■ TASK TO CARRY OUT: Pick out each line below containing "mathbb".

■ THE RECORDS:
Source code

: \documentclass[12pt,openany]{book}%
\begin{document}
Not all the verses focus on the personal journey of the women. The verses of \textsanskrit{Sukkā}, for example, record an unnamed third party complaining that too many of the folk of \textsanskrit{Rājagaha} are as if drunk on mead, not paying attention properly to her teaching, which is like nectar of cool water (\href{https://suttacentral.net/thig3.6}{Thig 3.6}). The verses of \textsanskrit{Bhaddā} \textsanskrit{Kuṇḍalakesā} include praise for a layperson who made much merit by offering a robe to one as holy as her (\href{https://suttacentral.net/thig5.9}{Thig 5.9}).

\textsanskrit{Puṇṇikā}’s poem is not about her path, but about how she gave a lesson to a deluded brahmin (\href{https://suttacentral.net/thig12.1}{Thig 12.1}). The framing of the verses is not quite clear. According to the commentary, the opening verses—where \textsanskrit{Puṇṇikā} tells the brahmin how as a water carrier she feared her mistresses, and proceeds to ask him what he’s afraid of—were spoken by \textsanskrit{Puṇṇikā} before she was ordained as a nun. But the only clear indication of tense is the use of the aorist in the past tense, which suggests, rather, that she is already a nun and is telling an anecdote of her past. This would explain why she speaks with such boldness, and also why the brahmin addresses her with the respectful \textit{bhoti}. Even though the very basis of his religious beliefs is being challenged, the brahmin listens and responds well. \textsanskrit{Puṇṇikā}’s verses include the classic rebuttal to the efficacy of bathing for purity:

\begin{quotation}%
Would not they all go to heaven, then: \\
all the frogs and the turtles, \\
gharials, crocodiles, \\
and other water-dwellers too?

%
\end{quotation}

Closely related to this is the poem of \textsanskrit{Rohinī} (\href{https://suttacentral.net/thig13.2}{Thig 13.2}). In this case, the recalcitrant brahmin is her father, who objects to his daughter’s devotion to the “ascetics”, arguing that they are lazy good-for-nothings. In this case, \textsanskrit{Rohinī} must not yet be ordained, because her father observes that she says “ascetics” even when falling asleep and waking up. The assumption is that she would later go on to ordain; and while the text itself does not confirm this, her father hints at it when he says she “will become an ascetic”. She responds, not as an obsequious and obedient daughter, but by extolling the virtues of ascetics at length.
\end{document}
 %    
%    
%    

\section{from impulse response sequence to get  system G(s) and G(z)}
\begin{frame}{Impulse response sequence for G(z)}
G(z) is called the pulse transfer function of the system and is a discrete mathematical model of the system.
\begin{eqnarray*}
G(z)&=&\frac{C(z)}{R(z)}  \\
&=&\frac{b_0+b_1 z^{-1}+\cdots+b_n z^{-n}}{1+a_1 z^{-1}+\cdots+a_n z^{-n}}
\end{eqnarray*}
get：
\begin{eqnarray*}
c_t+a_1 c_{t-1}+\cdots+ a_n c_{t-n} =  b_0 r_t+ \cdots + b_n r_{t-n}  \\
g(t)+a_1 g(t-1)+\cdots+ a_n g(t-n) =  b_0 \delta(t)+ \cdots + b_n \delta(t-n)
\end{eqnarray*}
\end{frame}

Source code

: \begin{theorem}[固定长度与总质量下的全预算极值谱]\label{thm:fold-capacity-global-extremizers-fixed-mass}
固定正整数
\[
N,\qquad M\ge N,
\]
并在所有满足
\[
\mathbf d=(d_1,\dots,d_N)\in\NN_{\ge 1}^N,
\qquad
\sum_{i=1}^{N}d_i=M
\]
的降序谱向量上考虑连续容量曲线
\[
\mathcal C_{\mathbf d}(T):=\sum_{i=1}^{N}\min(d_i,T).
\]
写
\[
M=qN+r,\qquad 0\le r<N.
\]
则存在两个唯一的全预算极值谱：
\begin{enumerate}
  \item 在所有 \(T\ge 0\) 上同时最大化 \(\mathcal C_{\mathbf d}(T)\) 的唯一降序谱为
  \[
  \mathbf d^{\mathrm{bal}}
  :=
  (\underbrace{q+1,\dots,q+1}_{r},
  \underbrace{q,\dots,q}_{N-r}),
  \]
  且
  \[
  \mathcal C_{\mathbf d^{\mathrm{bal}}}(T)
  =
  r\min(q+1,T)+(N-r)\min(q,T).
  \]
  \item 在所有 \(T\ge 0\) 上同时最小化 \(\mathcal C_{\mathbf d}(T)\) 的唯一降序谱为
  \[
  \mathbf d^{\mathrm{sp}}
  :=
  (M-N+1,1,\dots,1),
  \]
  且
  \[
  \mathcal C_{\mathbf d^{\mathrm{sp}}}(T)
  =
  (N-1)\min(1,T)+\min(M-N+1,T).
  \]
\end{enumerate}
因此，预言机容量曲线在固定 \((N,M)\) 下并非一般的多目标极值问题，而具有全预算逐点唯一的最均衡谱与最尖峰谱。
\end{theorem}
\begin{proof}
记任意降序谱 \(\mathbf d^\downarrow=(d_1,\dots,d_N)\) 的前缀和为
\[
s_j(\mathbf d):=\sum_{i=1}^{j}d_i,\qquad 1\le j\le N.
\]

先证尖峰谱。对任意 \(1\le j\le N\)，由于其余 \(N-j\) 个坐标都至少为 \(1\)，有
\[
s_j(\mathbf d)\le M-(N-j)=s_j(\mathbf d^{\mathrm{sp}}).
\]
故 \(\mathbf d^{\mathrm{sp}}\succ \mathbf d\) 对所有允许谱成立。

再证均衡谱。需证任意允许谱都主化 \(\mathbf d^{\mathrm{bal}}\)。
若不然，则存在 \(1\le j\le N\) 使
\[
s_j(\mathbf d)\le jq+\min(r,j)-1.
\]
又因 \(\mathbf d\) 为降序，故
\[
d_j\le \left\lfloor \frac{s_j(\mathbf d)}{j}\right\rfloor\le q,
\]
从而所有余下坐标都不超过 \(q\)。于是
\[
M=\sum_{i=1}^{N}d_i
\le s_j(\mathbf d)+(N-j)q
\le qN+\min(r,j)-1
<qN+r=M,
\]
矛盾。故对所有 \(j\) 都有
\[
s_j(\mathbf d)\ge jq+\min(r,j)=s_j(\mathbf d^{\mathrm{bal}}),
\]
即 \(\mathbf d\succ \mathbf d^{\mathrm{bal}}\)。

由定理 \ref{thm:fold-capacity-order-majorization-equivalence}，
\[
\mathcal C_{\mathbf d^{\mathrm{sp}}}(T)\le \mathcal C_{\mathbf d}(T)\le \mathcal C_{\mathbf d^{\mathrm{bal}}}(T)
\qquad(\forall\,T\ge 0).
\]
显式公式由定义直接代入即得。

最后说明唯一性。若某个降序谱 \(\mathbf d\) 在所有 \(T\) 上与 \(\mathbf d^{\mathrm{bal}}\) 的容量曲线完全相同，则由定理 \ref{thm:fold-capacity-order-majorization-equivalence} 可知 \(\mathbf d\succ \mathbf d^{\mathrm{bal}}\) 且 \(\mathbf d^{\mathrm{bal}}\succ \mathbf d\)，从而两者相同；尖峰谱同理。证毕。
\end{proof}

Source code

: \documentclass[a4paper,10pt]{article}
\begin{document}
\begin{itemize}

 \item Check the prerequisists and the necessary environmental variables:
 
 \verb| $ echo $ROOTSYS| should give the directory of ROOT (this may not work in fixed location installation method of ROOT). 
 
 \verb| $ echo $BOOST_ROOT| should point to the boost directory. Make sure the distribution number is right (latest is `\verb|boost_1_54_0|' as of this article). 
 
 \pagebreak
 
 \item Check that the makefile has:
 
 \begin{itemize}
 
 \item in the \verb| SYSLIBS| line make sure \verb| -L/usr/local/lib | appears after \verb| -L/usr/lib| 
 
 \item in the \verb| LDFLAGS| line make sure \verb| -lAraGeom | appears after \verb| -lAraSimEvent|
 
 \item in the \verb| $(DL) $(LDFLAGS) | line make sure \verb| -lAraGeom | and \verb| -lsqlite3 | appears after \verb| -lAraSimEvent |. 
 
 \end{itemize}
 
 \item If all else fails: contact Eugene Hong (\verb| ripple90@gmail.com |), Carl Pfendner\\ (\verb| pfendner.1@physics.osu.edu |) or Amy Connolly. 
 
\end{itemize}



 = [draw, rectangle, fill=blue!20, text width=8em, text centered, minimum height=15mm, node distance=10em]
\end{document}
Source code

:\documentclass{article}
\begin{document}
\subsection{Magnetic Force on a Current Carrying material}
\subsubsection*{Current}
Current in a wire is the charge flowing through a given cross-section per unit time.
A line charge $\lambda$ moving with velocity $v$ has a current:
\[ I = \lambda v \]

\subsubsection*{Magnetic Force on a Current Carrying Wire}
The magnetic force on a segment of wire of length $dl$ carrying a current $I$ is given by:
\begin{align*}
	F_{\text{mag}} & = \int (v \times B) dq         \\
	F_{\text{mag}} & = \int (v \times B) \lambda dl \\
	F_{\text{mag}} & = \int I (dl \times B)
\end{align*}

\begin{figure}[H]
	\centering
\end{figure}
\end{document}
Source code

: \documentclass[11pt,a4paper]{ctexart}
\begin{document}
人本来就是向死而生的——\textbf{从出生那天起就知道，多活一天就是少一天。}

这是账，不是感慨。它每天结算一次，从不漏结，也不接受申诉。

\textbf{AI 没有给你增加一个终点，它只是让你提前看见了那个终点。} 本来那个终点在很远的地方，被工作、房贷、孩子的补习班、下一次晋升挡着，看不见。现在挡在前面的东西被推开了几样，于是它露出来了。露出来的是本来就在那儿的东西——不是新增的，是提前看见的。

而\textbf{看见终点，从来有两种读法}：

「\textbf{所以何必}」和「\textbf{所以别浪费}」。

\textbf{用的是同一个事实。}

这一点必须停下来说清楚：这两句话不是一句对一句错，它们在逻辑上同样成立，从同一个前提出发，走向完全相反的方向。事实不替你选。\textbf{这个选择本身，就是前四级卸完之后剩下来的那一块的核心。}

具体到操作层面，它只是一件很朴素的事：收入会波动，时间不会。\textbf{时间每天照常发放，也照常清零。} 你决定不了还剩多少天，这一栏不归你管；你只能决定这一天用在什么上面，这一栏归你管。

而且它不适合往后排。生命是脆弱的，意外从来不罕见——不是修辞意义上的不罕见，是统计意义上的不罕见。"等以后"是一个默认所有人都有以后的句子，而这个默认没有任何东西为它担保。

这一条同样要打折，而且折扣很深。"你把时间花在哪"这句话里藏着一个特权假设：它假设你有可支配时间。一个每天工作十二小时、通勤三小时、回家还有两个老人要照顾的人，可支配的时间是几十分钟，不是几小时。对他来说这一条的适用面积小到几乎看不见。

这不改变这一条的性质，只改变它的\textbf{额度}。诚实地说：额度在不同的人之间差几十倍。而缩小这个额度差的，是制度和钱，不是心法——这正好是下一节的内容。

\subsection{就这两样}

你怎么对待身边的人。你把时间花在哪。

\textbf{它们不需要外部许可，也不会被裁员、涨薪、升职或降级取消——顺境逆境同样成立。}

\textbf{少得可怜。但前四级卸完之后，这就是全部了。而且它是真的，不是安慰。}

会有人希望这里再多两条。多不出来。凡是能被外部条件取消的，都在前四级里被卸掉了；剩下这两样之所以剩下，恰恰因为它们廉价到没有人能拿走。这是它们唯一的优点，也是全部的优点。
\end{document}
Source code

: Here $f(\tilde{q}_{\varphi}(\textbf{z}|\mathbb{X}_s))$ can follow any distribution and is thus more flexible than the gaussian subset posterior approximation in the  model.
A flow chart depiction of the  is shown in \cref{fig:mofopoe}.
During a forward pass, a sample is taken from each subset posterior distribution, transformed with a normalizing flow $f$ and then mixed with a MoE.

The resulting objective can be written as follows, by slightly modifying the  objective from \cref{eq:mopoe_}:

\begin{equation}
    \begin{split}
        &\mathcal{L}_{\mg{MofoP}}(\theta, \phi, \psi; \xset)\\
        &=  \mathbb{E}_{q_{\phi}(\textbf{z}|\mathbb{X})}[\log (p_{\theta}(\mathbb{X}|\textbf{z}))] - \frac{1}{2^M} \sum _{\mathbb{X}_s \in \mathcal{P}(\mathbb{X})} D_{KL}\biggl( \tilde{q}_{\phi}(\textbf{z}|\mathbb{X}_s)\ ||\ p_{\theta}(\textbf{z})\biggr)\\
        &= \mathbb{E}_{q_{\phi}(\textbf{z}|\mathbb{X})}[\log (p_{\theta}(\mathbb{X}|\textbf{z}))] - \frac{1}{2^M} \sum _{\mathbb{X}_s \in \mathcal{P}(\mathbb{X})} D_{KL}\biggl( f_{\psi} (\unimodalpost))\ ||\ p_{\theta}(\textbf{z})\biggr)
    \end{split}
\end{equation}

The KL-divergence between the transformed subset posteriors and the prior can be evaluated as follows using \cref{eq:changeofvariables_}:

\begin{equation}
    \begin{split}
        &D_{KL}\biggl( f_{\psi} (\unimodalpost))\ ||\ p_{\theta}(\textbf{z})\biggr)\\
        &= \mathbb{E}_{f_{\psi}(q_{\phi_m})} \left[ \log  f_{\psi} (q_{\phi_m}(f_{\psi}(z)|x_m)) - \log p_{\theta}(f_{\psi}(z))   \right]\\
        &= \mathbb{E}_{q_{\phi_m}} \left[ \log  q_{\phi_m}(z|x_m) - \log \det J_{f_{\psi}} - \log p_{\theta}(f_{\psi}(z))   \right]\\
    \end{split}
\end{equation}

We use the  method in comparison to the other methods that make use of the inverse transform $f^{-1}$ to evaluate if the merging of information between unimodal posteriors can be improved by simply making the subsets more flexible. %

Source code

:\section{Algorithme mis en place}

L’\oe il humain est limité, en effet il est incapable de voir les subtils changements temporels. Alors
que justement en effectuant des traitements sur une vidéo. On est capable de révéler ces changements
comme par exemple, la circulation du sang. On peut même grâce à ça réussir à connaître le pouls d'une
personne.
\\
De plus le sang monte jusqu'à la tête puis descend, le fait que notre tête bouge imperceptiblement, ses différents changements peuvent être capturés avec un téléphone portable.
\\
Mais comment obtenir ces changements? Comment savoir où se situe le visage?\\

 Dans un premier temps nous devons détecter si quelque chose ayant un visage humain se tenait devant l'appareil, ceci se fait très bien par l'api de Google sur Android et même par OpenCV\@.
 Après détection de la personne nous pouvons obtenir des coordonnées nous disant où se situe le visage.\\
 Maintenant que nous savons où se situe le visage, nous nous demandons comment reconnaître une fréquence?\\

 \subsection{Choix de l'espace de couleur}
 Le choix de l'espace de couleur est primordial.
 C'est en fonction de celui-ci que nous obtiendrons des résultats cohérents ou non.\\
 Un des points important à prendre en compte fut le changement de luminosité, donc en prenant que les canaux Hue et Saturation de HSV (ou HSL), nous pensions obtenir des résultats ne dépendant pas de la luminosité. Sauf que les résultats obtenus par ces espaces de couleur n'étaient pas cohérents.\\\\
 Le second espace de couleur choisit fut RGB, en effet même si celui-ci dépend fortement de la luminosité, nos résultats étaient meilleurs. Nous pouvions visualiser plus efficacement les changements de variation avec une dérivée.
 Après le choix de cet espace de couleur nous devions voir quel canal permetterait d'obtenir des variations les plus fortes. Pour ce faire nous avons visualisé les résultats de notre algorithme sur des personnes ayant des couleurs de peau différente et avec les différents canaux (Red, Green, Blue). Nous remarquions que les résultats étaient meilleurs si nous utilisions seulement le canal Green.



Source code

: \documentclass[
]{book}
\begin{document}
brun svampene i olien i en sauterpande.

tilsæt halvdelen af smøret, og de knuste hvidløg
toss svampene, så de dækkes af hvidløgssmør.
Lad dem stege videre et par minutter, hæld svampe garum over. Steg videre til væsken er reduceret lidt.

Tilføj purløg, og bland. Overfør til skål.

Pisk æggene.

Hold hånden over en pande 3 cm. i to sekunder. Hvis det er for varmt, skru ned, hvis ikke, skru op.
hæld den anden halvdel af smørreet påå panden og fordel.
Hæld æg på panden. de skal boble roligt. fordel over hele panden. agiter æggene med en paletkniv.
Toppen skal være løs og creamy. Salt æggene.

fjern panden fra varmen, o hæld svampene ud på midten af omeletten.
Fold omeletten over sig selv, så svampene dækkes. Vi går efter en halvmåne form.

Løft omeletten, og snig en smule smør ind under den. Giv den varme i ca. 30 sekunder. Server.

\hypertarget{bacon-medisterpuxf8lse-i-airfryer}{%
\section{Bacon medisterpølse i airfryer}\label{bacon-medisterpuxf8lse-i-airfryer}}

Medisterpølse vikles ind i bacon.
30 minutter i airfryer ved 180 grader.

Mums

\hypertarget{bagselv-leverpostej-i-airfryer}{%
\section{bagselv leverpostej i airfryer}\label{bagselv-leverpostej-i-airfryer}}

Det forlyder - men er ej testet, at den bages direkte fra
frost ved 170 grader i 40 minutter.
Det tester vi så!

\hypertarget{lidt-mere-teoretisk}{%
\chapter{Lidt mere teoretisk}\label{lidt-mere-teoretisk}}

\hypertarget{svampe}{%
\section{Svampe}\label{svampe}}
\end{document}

■ EXPECTED ANSWER:
: Here $f(\tilde{q}_{\varphi}(\textbf{z}|\mathbb{X}_s))$ can follow any distribution and is thus more flexible than the gaussian subset posterior approximation in the  model.
        &=  \mathbb{E}_{q_{\phi}(\textbf{z}|\mathbb{X})}[\log (p_{\theta}(\mathbb{X}|\textbf{z}))] - \frac{1}{2^M} \sum _{\mathbb{X}_s \in \mathcal{P}(\mathbb{X})} D_{KL}\biggl( \tilde{q}_{\phi}(\textbf{z}|\mathbb{X}_s)\ ||\ p_{\theta}(\textbf{z})\biggr)\\
        &= \mathbb{E}_{q_{\phi}(\textbf{z}|\mathbb{X})}[\log (p_{\theta}(\mathbb{X}|\textbf{z}))] - \frac{1}{2^M} \sum _{\mathbb{X}_s \in \mathcal{P}(\mathbb{X})} D_{KL}\biggl( f_{\psi} (\unimodalpost))\ ||\ p_{\theta}(\textbf{z})\biggr)
        &= \mathbb{E}_{f_{\psi}(q_{\phi_m})} \left[ \log  f_{\psi} (q_{\phi_m}(f_{\psi}(z)|x_m)) - \log p_{\theta}(f_{\psi}(z))   \right]\\
        &= \mathbb{E}_{q_{\phi_m}} \left[ \log  q_{\phi_m}(z|x_m) - \log \det J_{f_{\psi}} - \log p_{\theta}(f_{\psi}(z))   \right]\\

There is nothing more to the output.